→ Work task
Task for the records below: please retype exactly and only the lines from the first through the one with "Supim y Hosa", with every picture omitted.

→ Dataset records
= Beginning of Section =
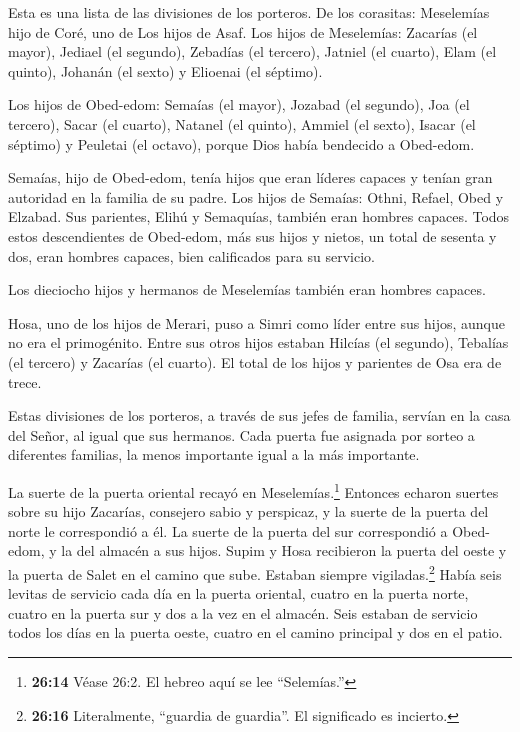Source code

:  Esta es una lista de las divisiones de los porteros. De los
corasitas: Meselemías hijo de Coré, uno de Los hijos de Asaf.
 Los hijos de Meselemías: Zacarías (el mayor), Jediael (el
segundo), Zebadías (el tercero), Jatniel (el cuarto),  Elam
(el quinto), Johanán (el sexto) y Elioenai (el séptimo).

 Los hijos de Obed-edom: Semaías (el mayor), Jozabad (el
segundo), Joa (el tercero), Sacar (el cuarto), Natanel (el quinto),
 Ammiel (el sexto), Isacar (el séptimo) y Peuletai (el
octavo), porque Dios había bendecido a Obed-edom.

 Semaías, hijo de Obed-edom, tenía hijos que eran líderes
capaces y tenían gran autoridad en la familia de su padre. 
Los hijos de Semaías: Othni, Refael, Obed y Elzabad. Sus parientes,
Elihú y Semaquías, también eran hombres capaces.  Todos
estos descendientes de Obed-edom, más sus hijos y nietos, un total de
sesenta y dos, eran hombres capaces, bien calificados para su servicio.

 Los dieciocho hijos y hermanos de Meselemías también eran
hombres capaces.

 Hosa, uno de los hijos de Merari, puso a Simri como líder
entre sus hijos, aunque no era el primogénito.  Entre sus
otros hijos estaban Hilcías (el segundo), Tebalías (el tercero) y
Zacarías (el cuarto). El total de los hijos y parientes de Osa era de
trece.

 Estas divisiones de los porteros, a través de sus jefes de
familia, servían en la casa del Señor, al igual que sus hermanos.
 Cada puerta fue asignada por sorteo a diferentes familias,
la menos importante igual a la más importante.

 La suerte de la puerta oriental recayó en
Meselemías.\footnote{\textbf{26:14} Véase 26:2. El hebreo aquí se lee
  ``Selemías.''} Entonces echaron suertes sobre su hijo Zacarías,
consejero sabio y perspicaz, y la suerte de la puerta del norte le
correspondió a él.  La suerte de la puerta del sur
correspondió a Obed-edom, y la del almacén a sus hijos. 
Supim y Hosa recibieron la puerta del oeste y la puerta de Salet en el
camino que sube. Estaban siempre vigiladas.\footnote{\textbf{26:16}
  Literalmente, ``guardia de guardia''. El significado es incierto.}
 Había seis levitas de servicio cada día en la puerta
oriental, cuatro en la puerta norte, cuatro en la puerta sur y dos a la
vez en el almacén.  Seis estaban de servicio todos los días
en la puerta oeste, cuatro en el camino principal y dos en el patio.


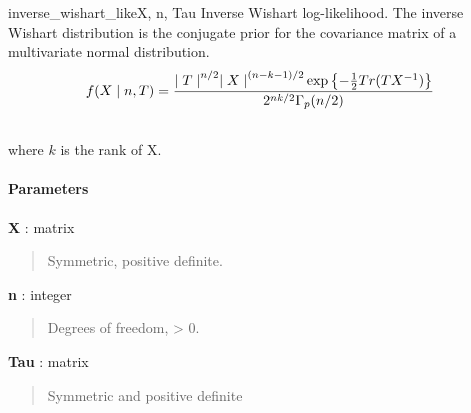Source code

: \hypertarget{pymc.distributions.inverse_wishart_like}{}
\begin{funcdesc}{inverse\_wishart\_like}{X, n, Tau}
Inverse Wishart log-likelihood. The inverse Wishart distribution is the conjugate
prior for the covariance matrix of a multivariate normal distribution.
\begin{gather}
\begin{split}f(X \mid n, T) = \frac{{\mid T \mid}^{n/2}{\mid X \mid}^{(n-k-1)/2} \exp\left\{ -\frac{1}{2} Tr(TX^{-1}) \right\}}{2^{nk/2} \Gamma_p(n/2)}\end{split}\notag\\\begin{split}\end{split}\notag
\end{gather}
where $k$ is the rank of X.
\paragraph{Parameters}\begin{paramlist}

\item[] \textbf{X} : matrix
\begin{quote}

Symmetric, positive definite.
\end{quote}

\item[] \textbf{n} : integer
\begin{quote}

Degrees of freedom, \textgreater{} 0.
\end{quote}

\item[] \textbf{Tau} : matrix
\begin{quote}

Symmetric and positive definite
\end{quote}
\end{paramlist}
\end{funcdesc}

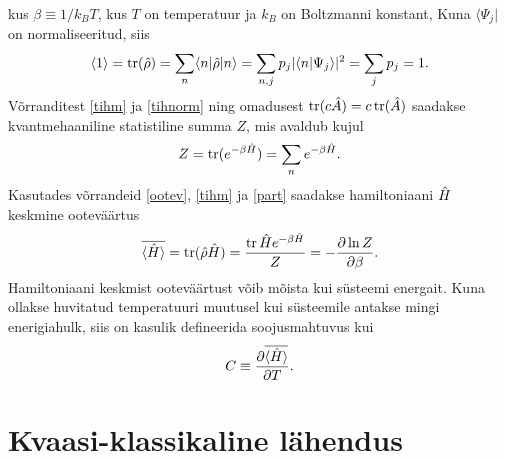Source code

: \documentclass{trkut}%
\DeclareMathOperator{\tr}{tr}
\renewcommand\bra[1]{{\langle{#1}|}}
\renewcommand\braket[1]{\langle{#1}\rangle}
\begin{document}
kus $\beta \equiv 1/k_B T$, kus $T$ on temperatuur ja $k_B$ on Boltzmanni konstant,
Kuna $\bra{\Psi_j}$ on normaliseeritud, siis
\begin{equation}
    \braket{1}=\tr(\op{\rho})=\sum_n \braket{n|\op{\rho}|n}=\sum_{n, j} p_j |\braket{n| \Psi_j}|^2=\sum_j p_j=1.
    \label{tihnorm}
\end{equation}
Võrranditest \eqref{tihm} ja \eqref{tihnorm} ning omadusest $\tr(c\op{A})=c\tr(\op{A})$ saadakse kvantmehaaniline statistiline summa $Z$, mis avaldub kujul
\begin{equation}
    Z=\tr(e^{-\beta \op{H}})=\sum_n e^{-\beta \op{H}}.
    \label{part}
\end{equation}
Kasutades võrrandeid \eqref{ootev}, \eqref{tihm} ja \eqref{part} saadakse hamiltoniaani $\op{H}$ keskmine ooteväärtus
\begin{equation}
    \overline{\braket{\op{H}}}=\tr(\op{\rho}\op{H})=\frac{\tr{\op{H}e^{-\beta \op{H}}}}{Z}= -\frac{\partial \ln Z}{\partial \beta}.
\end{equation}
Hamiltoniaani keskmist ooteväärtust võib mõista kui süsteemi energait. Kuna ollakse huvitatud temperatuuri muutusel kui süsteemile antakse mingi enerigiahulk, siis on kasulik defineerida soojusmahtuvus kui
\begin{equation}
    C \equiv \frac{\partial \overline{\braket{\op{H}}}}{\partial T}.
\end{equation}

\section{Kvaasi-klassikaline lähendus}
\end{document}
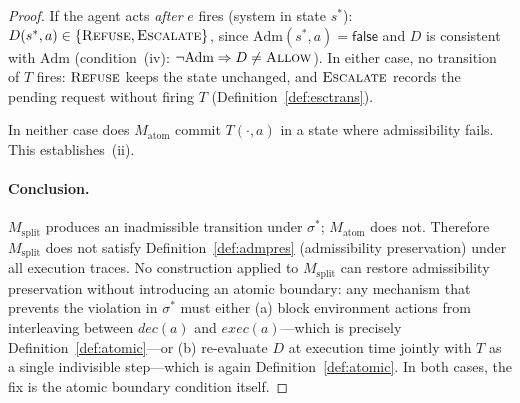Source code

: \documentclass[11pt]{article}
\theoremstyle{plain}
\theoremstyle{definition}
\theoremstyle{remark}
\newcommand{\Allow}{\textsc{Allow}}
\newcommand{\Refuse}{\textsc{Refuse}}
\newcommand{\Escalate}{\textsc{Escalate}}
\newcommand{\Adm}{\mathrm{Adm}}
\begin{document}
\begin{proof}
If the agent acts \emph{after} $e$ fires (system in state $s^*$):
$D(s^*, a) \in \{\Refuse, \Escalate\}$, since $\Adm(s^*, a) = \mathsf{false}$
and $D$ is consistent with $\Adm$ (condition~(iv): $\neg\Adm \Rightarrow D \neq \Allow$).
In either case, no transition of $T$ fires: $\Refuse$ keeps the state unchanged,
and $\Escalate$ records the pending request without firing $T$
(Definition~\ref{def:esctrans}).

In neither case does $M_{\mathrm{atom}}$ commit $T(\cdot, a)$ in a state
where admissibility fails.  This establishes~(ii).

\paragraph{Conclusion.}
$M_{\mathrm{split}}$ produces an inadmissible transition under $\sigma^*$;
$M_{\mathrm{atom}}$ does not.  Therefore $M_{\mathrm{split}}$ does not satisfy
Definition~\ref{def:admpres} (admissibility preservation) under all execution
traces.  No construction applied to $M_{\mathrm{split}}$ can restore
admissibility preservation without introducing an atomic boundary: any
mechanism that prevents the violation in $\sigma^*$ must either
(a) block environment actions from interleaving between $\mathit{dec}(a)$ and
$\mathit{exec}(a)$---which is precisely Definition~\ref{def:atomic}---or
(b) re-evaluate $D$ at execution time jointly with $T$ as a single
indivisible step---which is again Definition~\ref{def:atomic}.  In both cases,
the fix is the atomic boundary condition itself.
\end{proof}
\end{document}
= End of Section =
→ Task result
Source code

:  Esta es una lista de las divisiones de los porteros. De los
corasitas: Meselemías hijo de Coré, uno de Los hijos de Asaf.
 Los hijos de Meselemías: Zacarías (el mayor), Jediael (el
segundo), Zebadías (el tercero), Jatniel (el cuarto),  Elam
(el quinto), Johanán (el sexto) y Elioenai (el séptimo).

 Los hijos de Obed-edom: Semaías (el mayor), Jozabad (el
segundo), Joa (el tercero), Sacar (el cuarto), Natanel (el quinto),
 Ammiel (el sexto), Isacar (el séptimo) y Peuletai (el
octavo), porque Dios había bendecido a Obed-edom.

 Semaías, hijo de Obed-edom, tenía hijos que eran líderes
capaces y tenían gran autoridad en la familia de su padre. 
Los hijos de Semaías: Othni, Refael, Obed y Elzabad. Sus parientes,
Elihú y Semaquías, también eran hombres capaces.  Todos
estos descendientes de Obed-edom, más sus hijos y nietos, un total de
sesenta y dos, eran hombres capaces, bien calificados para su servicio.

 Los dieciocho hijos y hermanos de Meselemías también eran
hombres capaces.

 Hosa, uno de los hijos de Merari, puso a Simri como líder
entre sus hijos, aunque no era el primogénito.  Entre sus
otros hijos estaban Hilcías (el segundo), Tebalías (el tercero) y
Zacarías (el cuarto). El total de los hijos y parientes de Osa era de
trece.

 Estas divisiones de los porteros, a través de sus jefes de
familia, servían en la casa del Señor, al igual que sus hermanos.
 Cada puerta fue asignada por sorteo a diferentes familias,
la menos importante igual a la más importante.

 La suerte de la puerta oriental recayó en
Meselemías.\footnote{\textbf{26:14} Véase 26:2. El hebreo aquí se lee
  ``Selemías.''} Entonces echaron suertes sobre su hijo Zacarías,
consejero sabio y perspicaz, y la suerte de la puerta del norte le
correspondió a él.  La suerte de la puerta del sur
correspondió a Obed-edom, y la del almacén a sus hijos. 
Supim y Hosa recibieron la puerta del oeste y la puerta de Salet en el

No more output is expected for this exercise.